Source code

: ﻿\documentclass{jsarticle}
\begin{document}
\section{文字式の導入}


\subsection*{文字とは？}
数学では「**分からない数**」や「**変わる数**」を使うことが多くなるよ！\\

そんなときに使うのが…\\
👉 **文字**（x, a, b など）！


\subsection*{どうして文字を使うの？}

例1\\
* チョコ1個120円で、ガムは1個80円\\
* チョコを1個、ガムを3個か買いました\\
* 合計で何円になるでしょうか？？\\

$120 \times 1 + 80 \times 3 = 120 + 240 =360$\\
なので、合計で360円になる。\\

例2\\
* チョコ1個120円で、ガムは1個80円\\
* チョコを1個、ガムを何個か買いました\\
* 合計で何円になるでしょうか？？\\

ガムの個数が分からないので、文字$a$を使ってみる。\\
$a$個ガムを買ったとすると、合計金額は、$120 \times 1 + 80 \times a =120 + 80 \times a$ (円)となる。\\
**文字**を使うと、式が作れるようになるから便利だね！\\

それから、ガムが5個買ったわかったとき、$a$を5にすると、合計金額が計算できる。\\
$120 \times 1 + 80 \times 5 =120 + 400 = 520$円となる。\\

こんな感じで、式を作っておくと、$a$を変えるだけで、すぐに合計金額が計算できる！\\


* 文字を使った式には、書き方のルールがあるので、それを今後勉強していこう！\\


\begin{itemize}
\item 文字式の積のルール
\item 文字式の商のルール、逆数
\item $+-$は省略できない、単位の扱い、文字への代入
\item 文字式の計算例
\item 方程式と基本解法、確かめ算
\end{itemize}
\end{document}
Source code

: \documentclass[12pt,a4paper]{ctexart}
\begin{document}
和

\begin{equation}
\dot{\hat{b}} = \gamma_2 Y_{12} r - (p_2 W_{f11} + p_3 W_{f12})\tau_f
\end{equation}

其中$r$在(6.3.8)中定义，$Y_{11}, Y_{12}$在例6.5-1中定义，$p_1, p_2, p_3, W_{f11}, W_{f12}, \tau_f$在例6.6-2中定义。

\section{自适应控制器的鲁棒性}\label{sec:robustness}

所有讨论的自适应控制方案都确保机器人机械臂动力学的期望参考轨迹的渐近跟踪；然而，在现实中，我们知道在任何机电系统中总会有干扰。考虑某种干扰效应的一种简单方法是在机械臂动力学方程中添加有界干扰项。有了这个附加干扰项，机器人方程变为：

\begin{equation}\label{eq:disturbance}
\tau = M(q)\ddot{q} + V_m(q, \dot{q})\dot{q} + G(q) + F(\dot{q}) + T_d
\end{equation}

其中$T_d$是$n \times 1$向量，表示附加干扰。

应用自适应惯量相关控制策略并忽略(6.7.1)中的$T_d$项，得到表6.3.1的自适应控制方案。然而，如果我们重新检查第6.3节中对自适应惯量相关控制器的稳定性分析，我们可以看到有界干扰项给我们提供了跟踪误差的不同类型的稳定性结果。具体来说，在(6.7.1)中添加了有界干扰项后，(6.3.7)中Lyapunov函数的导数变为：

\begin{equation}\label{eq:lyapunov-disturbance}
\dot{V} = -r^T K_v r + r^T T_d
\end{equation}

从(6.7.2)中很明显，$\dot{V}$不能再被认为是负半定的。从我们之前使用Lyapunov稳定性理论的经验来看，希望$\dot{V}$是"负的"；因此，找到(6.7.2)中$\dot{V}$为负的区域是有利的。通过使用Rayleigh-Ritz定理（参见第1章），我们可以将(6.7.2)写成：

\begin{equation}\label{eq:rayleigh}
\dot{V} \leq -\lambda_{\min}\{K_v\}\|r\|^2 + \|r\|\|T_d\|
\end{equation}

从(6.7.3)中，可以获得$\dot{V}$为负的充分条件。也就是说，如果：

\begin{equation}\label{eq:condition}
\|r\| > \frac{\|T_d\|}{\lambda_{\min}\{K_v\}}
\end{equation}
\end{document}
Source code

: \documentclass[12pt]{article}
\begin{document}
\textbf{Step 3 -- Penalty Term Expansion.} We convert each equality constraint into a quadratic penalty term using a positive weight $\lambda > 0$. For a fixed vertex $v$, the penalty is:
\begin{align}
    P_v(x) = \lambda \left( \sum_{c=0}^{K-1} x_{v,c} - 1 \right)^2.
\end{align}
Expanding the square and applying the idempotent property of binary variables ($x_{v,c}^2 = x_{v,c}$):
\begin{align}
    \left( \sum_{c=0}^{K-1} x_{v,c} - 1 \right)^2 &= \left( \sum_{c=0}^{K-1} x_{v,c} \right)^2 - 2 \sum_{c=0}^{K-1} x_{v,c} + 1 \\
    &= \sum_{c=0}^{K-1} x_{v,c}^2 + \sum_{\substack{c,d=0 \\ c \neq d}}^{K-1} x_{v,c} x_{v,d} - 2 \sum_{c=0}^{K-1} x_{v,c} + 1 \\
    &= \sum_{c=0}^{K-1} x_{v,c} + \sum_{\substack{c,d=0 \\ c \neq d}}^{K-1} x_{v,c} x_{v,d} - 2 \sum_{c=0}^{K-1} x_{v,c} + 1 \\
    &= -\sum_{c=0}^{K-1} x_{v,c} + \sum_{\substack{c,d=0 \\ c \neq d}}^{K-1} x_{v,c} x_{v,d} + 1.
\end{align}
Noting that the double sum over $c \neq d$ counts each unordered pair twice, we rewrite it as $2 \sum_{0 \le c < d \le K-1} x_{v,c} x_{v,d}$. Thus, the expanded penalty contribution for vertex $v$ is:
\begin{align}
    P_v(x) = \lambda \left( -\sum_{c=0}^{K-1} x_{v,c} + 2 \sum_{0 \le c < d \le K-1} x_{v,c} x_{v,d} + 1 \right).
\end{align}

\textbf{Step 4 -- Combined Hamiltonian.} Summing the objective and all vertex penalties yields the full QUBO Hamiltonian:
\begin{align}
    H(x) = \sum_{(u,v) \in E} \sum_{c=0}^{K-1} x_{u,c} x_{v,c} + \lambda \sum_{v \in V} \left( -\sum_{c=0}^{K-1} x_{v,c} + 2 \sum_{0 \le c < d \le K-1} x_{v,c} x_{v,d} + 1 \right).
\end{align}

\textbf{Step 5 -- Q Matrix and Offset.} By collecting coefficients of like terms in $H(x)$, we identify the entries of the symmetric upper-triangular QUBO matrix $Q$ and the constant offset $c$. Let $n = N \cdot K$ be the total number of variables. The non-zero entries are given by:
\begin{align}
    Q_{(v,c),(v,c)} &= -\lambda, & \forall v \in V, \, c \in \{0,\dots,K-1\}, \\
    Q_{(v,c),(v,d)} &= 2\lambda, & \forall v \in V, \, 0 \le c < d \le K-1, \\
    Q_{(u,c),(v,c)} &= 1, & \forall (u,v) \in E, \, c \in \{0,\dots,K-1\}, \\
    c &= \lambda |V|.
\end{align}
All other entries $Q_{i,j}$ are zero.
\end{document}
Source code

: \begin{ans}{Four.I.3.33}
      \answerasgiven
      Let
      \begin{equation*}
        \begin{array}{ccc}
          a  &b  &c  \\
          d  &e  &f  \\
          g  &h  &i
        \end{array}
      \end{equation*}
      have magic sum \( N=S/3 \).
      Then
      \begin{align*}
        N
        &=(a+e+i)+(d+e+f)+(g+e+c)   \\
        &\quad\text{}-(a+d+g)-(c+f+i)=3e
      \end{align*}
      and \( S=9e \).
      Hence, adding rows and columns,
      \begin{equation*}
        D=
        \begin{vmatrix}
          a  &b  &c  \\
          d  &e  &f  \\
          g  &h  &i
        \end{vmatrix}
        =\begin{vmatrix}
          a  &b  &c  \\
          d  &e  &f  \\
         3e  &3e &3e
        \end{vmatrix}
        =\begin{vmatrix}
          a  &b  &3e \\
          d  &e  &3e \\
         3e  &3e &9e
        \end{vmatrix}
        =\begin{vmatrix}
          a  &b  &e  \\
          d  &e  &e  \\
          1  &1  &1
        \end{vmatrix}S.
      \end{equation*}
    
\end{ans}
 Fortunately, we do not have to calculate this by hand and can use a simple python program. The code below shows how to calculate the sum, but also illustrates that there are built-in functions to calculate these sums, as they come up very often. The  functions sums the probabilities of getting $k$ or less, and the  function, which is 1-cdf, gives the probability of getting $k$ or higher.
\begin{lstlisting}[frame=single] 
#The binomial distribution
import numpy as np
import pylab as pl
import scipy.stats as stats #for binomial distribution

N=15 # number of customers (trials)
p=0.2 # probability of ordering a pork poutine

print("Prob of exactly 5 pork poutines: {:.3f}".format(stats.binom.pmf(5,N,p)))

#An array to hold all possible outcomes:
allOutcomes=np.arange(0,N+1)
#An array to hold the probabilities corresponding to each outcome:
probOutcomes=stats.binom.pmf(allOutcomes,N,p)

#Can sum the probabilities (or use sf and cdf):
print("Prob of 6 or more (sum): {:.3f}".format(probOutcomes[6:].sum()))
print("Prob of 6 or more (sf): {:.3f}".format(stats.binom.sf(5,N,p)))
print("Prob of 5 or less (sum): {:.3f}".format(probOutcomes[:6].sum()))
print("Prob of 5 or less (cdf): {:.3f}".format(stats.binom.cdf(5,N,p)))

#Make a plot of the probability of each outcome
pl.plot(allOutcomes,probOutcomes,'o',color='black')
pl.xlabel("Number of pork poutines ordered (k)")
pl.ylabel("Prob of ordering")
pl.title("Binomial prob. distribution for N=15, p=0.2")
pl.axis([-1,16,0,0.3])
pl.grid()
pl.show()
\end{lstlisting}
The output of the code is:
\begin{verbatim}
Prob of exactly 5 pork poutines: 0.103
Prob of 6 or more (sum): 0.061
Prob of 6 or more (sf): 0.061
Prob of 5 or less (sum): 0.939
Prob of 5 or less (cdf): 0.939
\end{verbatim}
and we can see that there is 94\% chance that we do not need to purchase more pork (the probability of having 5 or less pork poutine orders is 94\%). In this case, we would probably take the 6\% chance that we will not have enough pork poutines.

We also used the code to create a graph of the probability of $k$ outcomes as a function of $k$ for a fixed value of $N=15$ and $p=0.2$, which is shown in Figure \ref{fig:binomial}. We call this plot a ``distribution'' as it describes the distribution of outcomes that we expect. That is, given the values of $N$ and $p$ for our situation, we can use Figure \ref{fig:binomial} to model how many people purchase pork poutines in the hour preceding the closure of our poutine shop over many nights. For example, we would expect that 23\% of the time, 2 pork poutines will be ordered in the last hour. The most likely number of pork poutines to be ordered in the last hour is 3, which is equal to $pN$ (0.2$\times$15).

**WORK REQUEST**
List the lines of the material in which the word "variables" occurs.

**OUTPUT**
Expanding the square and applying the idempotent property of binary variables ($x_{v,c}^2 = x_{v,c}$):
\textbf{Step 5 -- Q Matrix and Offset.} By collecting coefficients of like terms in $H(x)$, we identify the entries of the symmetric upper-triangular QUBO matrix $Q$ and the constant offset $c$. Let $n = N \cdot K$ be the total number of variables. The non-zero entries are given by:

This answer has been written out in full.